Car insurance is a fixed portion of most household budgets. Most professionals that commute to work depend on at least one household vehicle if they live in a suburban area and probably commute about 20 to 15 miles round trip each day. With such constant travel, it is likely the car will have to be replaced eventually. Unfortunately, purchasing a new car, van or SUV can easily cost several months salary. Busy professionals that are the main breadwinners of the family do not always have the luxury of paying cash for a car. So, many families have turned to automobile financing to purchase new or gently used vehicles. According to the National Automobile Dealers Association, the average cost of a new car purchased in the United States is $28,400. In taking out a loan to finance the purchase, it may be several months or years before the loan is paid off in full. This financed cost then appears on the driver's credit report as a revolving debt account. But, will it have an affect on the driver's car insurance rate?

Car insurance quotes are calculated by asking specific questions that help convey driving patterns. The insurance company is looking for the frequency of driving, records of past bill payments, traffic violations and ways to discount the policy. Common discounts are available for being a member of certain organizations, taking college courses or being a member of the Military.

Along with this, car insurance companies check each applicant's credit score. Having a low credit rating will cause the price of the car insurance to rise. Extremely low credit scores with accounts that were never paid off are red flags for the car insurance companies. And, while insurance is regularly granted to consumers with extremely bad credit, a larger payment may be required to start the policy. Overall annual rates for insurance coverage will be higher than someone with a track record of paying bills on time.

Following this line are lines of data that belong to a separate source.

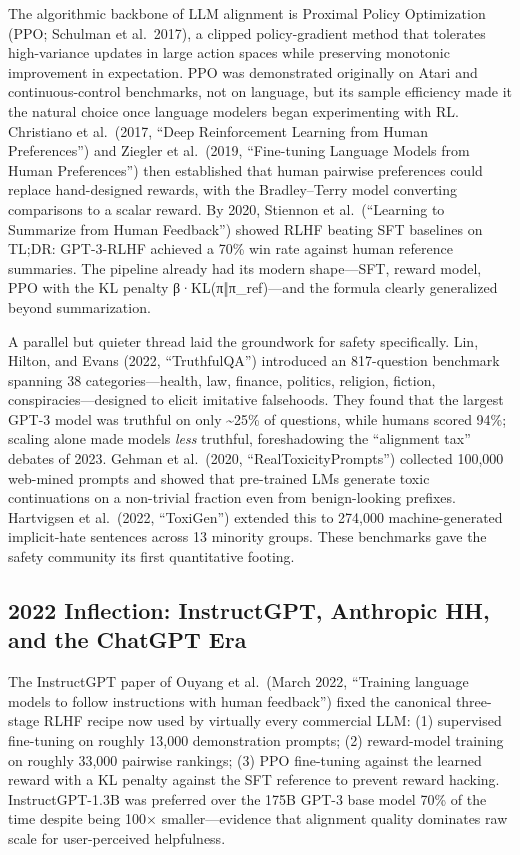 The algorithmic backbone of LLM alignment is Proximal Policy Optimization (PPO; Schulman et al.~2017), a clipped policy-gradient method that tolerates high-variance updates in large action spaces while preserving monotonic improvement in expectation. PPO was demonstrated originally on Atari and continuous-control benchmarks, not on language, but its sample efficiency made it the natural choice once language modelers began experimenting with RL. Christiano et al.~(2017, ``Deep Reinforcement Learning from Human Preferences'') and Ziegler et al.~(2019, ``Fine-tuning Language Models from Human Preferences'') then established that human pairwise preferences could replace hand-designed rewards, with the Bradley--Terry model converting comparisons to a scalar reward. By 2020, Stiennon et al.~(``Learning to Summarize from Human Feedback'') showed RLHF beating SFT baselines on TL;DR: GPT-3-RLHF achieved a 70\% win rate against human reference summaries. The pipeline already had its modern shape---SFT, reward model, PPO with the KL penalty β·KL(π‖π\_ref)---and the formula clearly generalized beyond summarization.

A parallel but quieter thread laid the groundwork for safety specifically. Lin, Hilton, and Evans (2022, ``TruthfulQA'') introduced an 817-question benchmark spanning 38 categories---health, law, finance, politics, religion, fiction, conspiracies---designed to elicit imitative falsehoods. They found that the largest GPT-3 model was truthful on only \textasciitilde25\% of questions, while humans scored 94\%; scaling alone made models \emph{less} truthful, foreshadowing the ``alignment tax'' debates of 2023. Gehman et al.~(2020, ``RealToxicityPrompts'') collected 100,000 web-mined prompts and showed that pre-trained LMs generate toxic continuations on a non-trivial fraction even from benign-looking prefixes. Hartvigsen et al.~(2022, ``ToxiGen'') extended this to 274,000 machine-generated implicit-hate sentences across 13 minority groups. These benchmarks gave the safety community its first quantitative footing.

\subsection{2022 Inflection: InstructGPT, Anthropic HH, and the ChatGPT Era}\label{inflection-instructgpt-anthropic-hh-and-the-chatgpt-era}

The InstructGPT paper of Ouyang et al.~(March 2022, ``Training language models to follow instructions with human feedback'') fixed the canonical three-stage RLHF recipe now used by virtually every commercial LLM: (1) supervised fine-tuning on roughly 13,000 demonstration prompts; (2) reward-model training on roughly 33,000 pairwise rankings; (3) PPO fine-tuning against the learned reward with a KL penalty against the SFT reference to prevent reward hacking. InstructGPT-1.3B was preferred over the 175B GPT-3 base model 70\% of the time despite being 100× smaller---evidence that alignment quality dominates raw scale for user-perceived helpfulness.

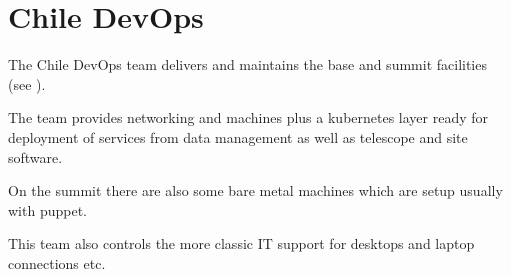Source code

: \section{Chile DevOps} \label{sec:devops}

The Chile DevOps team delivers and maintains the base and summit facilities (see ).

The team provides networking and machines plus a kubernetes layer ready for deployment of services from data management as well as telescope and site software.

On the summit there are also some bare metal machines which are setup usually with puppet.

This team also controls the more classic IT support for desktops and laptop connections etc.

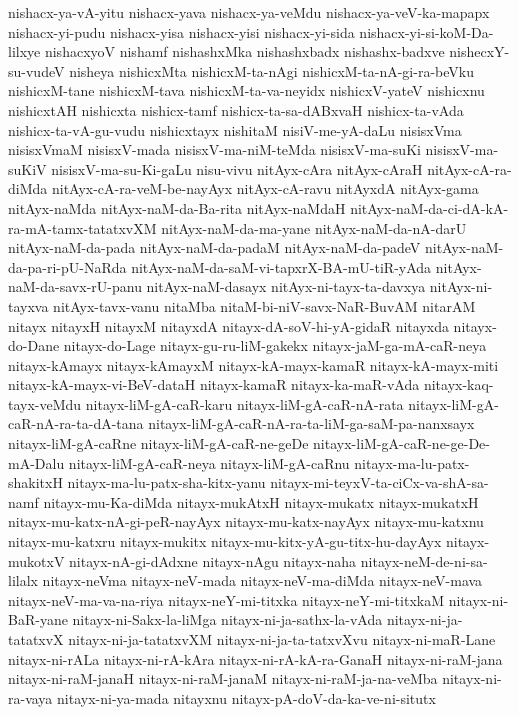 {nishacx-ya-vA-yitu
nishacx-yava
nishacx-ya-veMdu
nishacx-ya-veV-ka-mapapx
nishacx-yi-pudu
nishacx-yisa
nishacx-yisi
nishacx-yi-sida
nishacx-yi-si-koM-Da-lilxye
nishacxyoV
nishamf
nishashxMka
nishashxbadx
nishashx-badxve
nishecxY-su-vudeV
nisheya
nishicxMta
nishicxM-ta-nAgi
nishicxM-ta-nA-gi-ra-beVku
nishicxM-tane
nishicxM-tava
nishicxM-ta-va-neyidx
nishicxV-yateV
nishicxnu
nishicxtAH
nishicxta
nishicx-tamf
nishicx-ta-sa-dABxvaH
nishicx-ta-vAda
nishicx-ta-vA-gu-vudu
nishicxtayx
nishitaM
nisiV-me-yA-daLu
nisisxVma
nisisxVmaM
nisisxV-mada
nisisxV-ma-niM-teMda
nisisxV-ma-suKi
nisisxV-ma-suKiV
nisisxV-ma-su-Ki-gaLu
nisu-vivu
nitAyx-cAra
nitAyx-cAraH
nitAyx-cA-ra-diMda
nitAyx-cA-ra-veM-be-nayAyx
nitAyx-cA-ravu
nitAyxdA
nitAyx-gama
nitAyx-naMda
nitAyx-naM-da-Ba-rita
nitAyx-naMdaH
nitAyx-naM-da-ci-dA-kA-ra-mA-tamx-tatatxvXM
nitAyx-naM-da-ma-yane
nitAyx-naM-da-nA-darU
nitAyx-naM-da-pada
nitAyx-naM-da-padaM
nitAyx-naM-da-padeV
nitAyx-naM-da-pa-ri-pU-NaRda
nitAyx-naM-da-saM-vi-tapxrX-BA-mU-tiR-yAda
nitAyx-naM-da-savx-rU-panu
nitAyx-naM-dasayx
nitAyx-ni-tayx-ta-davxya
nitAyx-ni-tayxva
nitAyx-tavx-vanu
nitaMba
nitaM-bi-niV-savx-NaR-BuvAM
nitarAM
nitayx
nitayxH
nitayxM
nitayxdA
nitayx-dA-soV-hi-yA-gidaR
nitayxda
nitayx-do-Dane
nitayx-do-Lage
nitayx-gu-ru-liM-gakekx
nitayx-jaM-ga-mA-caR-neya
nitayx-kAmayx
nitayx-kAmayxM
nitayx-kA-mayx-kamaR
nitayx-kA-mayx-miti
nitayx-kA-mayx-vi-BeV-dataH
nitayx-kamaR
nitayx-ka-maR-vAda
nitayx-kaq-tayx-veMdu
nitayx-liM-gA-caR-karu
nitayx-liM-gA-caR-nA-rata
nitayx-liM-gA-caR-nA-ra-ta-dA-tana
nitayx-liM-gA-caR-nA-ra-ta-liM-ga-saM-pa-nanxsayx
nitayx-liM-gA-caRne
nitayx-liM-gA-caR-ne-geDe
nitayx-liM-gA-caR-ne-ge-De-mA-Dalu
nitayx-liM-gA-caR-neya
nitayx-liM-gA-caRnu
nitayx-ma-lu-patx-shakitxH
nitayx-ma-lu-patx-sha-kitx-yanu
nitayx-mi-teyxV-ta-ciCx-va-shA-sa-namf
nitayx-mu-Ka-diMda
nitayx-mukAtxH
nitayx-mukatx
nitayx-mukatxH
nitayx-mu-katx-nA-gi-peR-nayAyx
nitayx-mu-katx-nayAyx
nitayx-mu-katxnu
nitayx-mu-katxru
nitayx-mukitx
nitayx-mu-kitx-yA-gu-titx-hu-dayAyx
nitayx-mukotxV
nitayx-nA-gi-dAdxne
nitayx-nAgu
nitayx-naha
nitayx-neM-de-ni-sa-lilalx
nitayx-neVma
nitayx-neV-mada
nitayx-neV-ma-diMda
nitayx-neV-mava
nitayx-neV-ma-va-na-riya
nitayx-neY-mi-titxka
nitayx-neY-mi-titxkaM
nitayx-ni-BaR-yane
nitayx-ni-Sakx-la-liMga
nitayx-ni-ja-sathx-la-vAda
nitayx-ni-ja-tatatxvX
nitayx-ni-ja-tatatxvXM
nitayx-ni-ja-ta-tatxvXvu
nitayx-ni-maR-Lane
nitayx-ni-rALa
nitayx-ni-rA-kAra
nitayx-ni-rA-kA-ra-GanaH
nitayx-ni-raM-jana
nitayx-ni-raM-janaH
nitayx-ni-raM-janaM
nitayx-ni-raM-ja-na-veMba
nitayx-ni-ra-vaya
nitayx-ni-ya-mada
nitayxnu
nitayx-pA-doV-da-ka-ve-ni-situtx
}
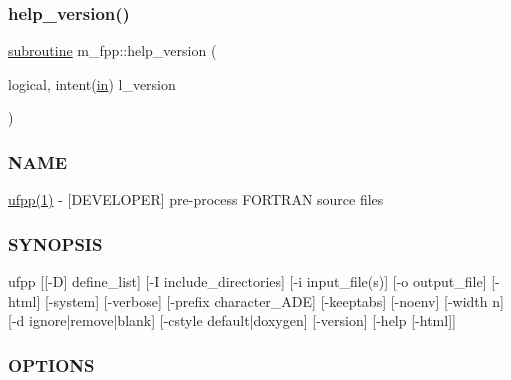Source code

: \subsubsection{\texorpdfstring{help\+\_\+version()}{help\_version()}}
{\footnotesize\ttfamily \hyperlink{M__stopwatch_83_8txt_acfbcff50169d691ff02d4a123ed70482}{subroutine} m\+\_\+fpp\+::help\+\_\+version (\begin{DoxyParamCaption}\item[{logical, intent(\hyperlink{M__journal_83_8txt_afce72651d1eed785a2132bee863b2f38}{in})}]{l\+\_\+version }\end{DoxyParamCaption})}



\subsubsection*{N\+A\+ME}

\hyperlink{ufpp__overview_81_8txt_a97c20a96bcab81bc74c9d64b001f1202}{ufpp(1)} -\/ \mbox{[}D\+E\+V\+E\+L\+O\+P\+ER\mbox{]} pre-\/process F\+O\+R\+T\+R\+AN source files 

\subsubsection*{S\+Y\+N\+O\+P\+S\+IS}

\begin{DoxyVerb}ufpp  [[-D] define_list]
      [-I include_directories]
      [-i input_file(s)]
      [-o output_file]
      [-html]
      [-system]
      [-verbose]
      [-prefix character_ADE]
      [-keeptabs]
      [-noenv]
      [-width n]
      [-d ignore|remove|blank]
      [-cstyle default|doxygen]
      [-version]
      [-help [-html]]
\end{DoxyVerb}
 \subsubsection*{O\+P\+T\+I\+O\+NS}

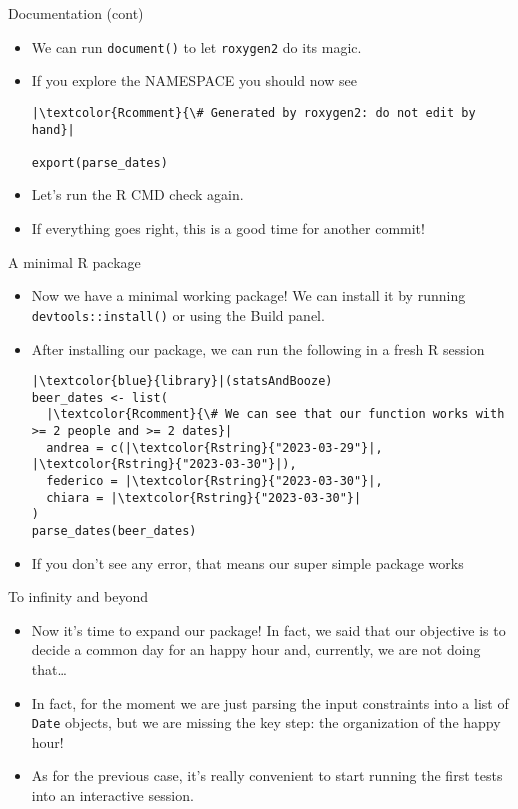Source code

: \documentclass[
hyperref={bookmarks=false},
xcolor={dvipsnames,svgnames*,x11names*}, 
12pt
]{beamer}
\begin{document}
\begin{frame}[fragile]{Documentation (cont)}
\vspace{-0.5cm}
\begin{itemize}
\itemsep 3ex
\item We can run \texttt{document()} to let \texttt{roxygen2} do its magic. 
\item If you explore the NAMESPACE you should now see 
\begin{lstlisting}
|\textcolor{Rcomment}{\# Generated by roxygen2: do not edit by hand}|

export(parse_dates)
\end{lstlisting}
\item Let's run the R CMD check again. 
\item If everything goes right, this is a good time for another commit! 
\end{itemize}
\end{frame}

\begin{frame}[fragile]{A minimal R package}
\vspace{-0.5cm}
\begin{itemize}
\itemsep 2ex
\item Now we have a minimal working package! We can install it by running \texttt{devtools::install()} or using the Build panel. 
\item After installing our package, we can run the following in a fresh R session
\begin{lstlisting}
|\textcolor{blue}{library}|(statsAndBooze)
beer_dates <- list(
  |\textcolor{Rcomment}{\# We can see that our function works with >= 2 people and >= 2 dates}|
  andrea = c(|\textcolor{Rstring}{"2023-03-29"}|, |\textcolor{Rstring}{"2023-03-30"}|), 
  federico = |\textcolor{Rstring}{"2023-03-30"}|,
  chiara = |\textcolor{Rstring}{"2023-03-30"}|
)
parse_dates(beer_dates)
\end{lstlisting}
\item If you don't see any error, that means our super simple package works 
\end{itemize}
\end{frame}

\begin{frame}[fragile]{To infinity and beyond }
\vspace{-0.5cm}
\begin{itemize}
\itemsep 3ex
\item Now it's time to expand our package! In fact, we said that our objective is to decide a common day for an happy hour and, currently, we are not doing that\dots 
\item In fact, for the moment we are just parsing the input constraints into a list of \texttt{Date} objects, but we are missing the key step: the organization of the happy hour!  
\item As for the previous case, it's really convenient to start running the first tests into an interactive session. 
\end{itemize}
\end{frame}
\end{document}
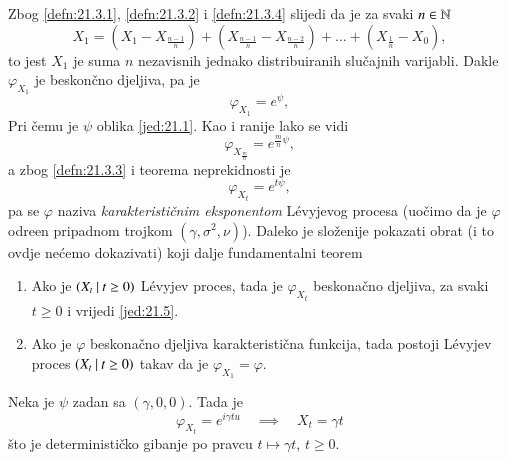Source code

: Zbog \ref{defn:21.3.1}, \ref{defn:21.3.2} i \ref{defn:21.3.4} slijedi da je za svaki $n \in \mathbb{N}$
\begin{equation*}
    X_1 = (X_1 - X_{\frac{n - 1}{n}}) + (X_\frac{n - 1}{n} - X_\frac{n - 2}{n}) + \ldots + (X_\frac{1}{n} - X_0),
\end{equation*}
to jest $X_1$ je suma $n$ nezavisnih jednako distribuiranih slu\v cajnih varijabli.
Dakle $\varphi_{X_1}$ je beskon\v cno djeljiva, pa je
\begin{equation}    \label{jed:21.4}
    \varphi_{X_1} = e^\psi,
\end{equation}
Pri \v cemu je $\psi$ oblika \eqref{jed:21.1}.
Kao i ranije lako se vidi
\begin{equation}
    \varphi_{X_\frac{m}{n}} = e^{\frac{m}{n} \psi},
\end{equation}
a zbog \ref{defn:21.3.3} i teorema neprekidnosti je
\begin{equation}    \label{jed:21.5}
    \varphi_{X_t} = e^{t \psi},
\end{equation}
pa se $\varphi$ naziva \emph{karakteristi\v cnim eksponentom} L\' evyjevog procesa (uo\v cimo da je $\varphi$ odre\dj en pripadnom trojkom $(\gamma, \sigma^2, \nu)$).
Daleko je slo\v zenije pokazati obrat (i to ovdje ne\' cemo dokazivati) koji dalje fundamentalni teorem

\begin{tm}  \label{tm:21.6}
    \begin{enumerate}[label=(\alph*)]
        \item   \label{tm:21.6.1}
        Ako je $({X_t} \: | \: {t \geq 0})$ L\' evyjev proces, tada je $\varphi_{X_t}$ beskona\v cno djeljiva, za svaki $t \geq 0$ i vrijedi \eqref{jed:21.5}.
        \item   \label{tm:21.6.2}
        Ako je $\varphi$ beskona\v cno djeljiva karakteristi\v cna funkcija, tada postoji L\' evyjev proces $({X_t} \: | \: {t \geq 0})$ takav da je $\varphi_{X_1} = \varphi$.
    \end{enumerate}
\end{tm}

\begin{pr}  \label{pr:21.7}
    Neka je $\psi$ zadan sa $(\gamma, 0, 0)$.
    Tada je
    \begin{equation*}
        \varphi_{X_t} = e^{i \gamma t u} \quad \implies \quad X_t = \gamma t
    \end{equation*} 
    \v sto je deterministi\v cko gibanje po pravcu $t \mapsto \gamma t$, $t \geq 0$.
\end{pr}
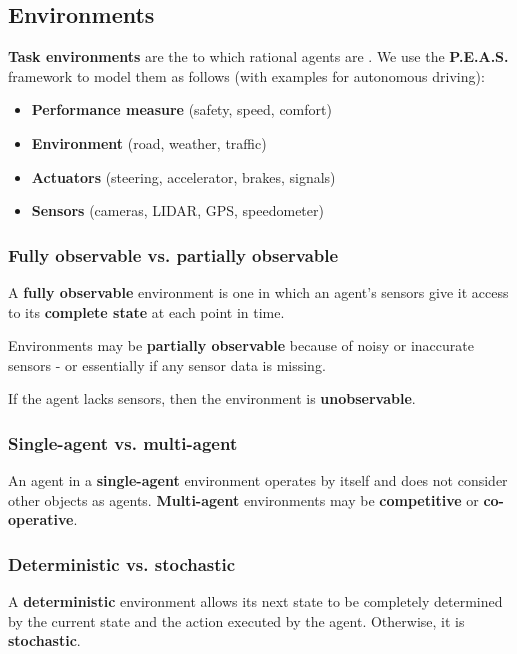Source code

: \subsection{Environments}

\textbf{Task environments} are the  to which rational agents are . We use the \textbf{P.E.A.S.} framework to model them as follows (with examples for autonomous driving):

\begin{itemize}
    \item \textbf{Performance measure} (safety, speed, comfort)
    \item \textbf{Environment} (road, weather, traffic)
    \item \textbf{Actuators} (steering, accelerator, brakes, signals)
    \item \textbf{Sensors} (cameras, LIDAR, GPS, speedometer)
\end{itemize}


\subsubsection{Fully observable vs. partially observable}

A \textbf{fully observable} environment is one in which an agent's sensors give it access to its \textbf{complete state} at each point in time.

Environments may be \textbf{partially observable} because of noisy or inaccurate sensors - or essentially if any sensor data is missing.

If the agent lacks sensors, then the environment is \textbf{unobservable}.


\subsubsection{Single-agent vs. multi-agent}

An agent in a \textbf{single-agent} environment operates by itself and does not consider other objects as agents. \textbf{Multi-agent} environments may be \textbf{competitive} or \textbf{co-operative}.


\subsubsection{Deterministic vs. stochastic}

A \textbf{deterministic} environment allows its next state to be completely determined by the current state and the action executed by the agent. Otherwise, it is \textbf{stochastic}.

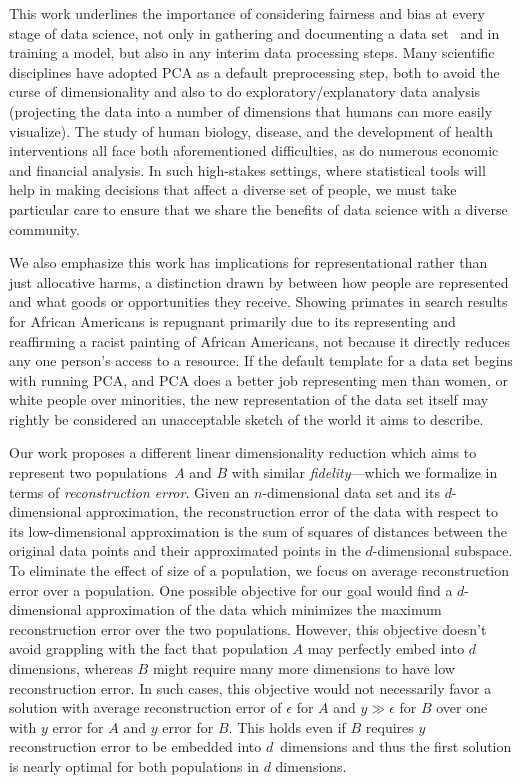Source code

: \documentclass{article}
\begin{document}
This work underlines the importance of considering fairness and bias
at every stage of data science, not only in gathering and documenting
a data set~\citep{datasheets} and in training a model, but also in any
interim data processing steps. Many scientific disciplines have
adopted PCA as a default preprocessing step, both to avoid the curse
of dimensionality and also to do exploratory/explanatory data analysis
(projecting the data into a number of dimensions that humans can more
easily visualize). The study of human biology, disease, and the
development of health interventions all face both aforementioned
difficulties, as do numerous economic and financial analysis. In such
high-stakes settings, where statistical tools will help in making
decisions that affect a diverse set of people, we must take particular
care to ensure that we share the benefits of data science with a
diverse community.


We also emphasize this work has implications for representational
rather than just allocative harms, a distinction drawn by 
\citet{kate17} between how people are represented and what
goods or opportunities they receive. Showing primates in search
results for African Americans is repugnant primarily due to its
representing and reaffirming a racist painting of African Americans,
not because it directly reduces any one person's access to a
resource. If the default template for a data set begins with running
PCA, and PCA does a better job representing men than women, or white
people over minorities, the new representation of the data set itself
may rightly be considered an unacceptable sketch of the world it aims
to describe.


Our work proposes a different linear dimensionality reduction
which aims to represent two populations~$A$ and $B$ with similar
{\it fidelity}---which we formalize in terms of {\it reconstruction error}. Given an $n$-dimensional data set and its $d$-dimensional approximation, the reconstruction error of the data 
with respect to its low-dimensional approximation is the sum of squares of distances between the original data points and their approximated points in the $d$-dimensional subspace. To eliminate the effect of size of a population, we focus on  average reconstruction error over a population.  
One possible objective for our goal  
would find a $d$-dimensional approximation of the data
which minimizes the
maximum reconstruction error over the two populations. However, this
objective doesn't avoid grappling with the fact that population $A$
may perfectly embed into $d$ dimensions, whereas $B$ might require
many more dimensions to have low reconstruction error. 
In such cases, this objective would not necessarily favor a solution with average
reconstruction error of $\epsilon$ for $A$ and $y\gg\epsilon$ for $B$ over one with
$y$ error for $A$ and $y$ error for $B$. This holds even
if $B$ requires $y$ reconstruction error to be embedded into $d$~dimensions and thus the first solution is nearly optimal for both populations
in $d$ dimensions. 
\end{document}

Having a current car loan where the payments are being paid on time will only help when acquiring car insurance. Accounts on the credit report that are in good standing do not cause higher insurance rates. Credit scores play a large role in how much insurance costs. So, keeping current on auto loan payments will only help when applying for insurance, looking for employment and when opening new credit accounts.

A balance on one or more revolving credit accounts or car loans does not automatically disqualify anyone from receiving cheap car insurance rates. In fact, the actual car insurance rate received after filling out a car insurance quote may actually be lower than expected.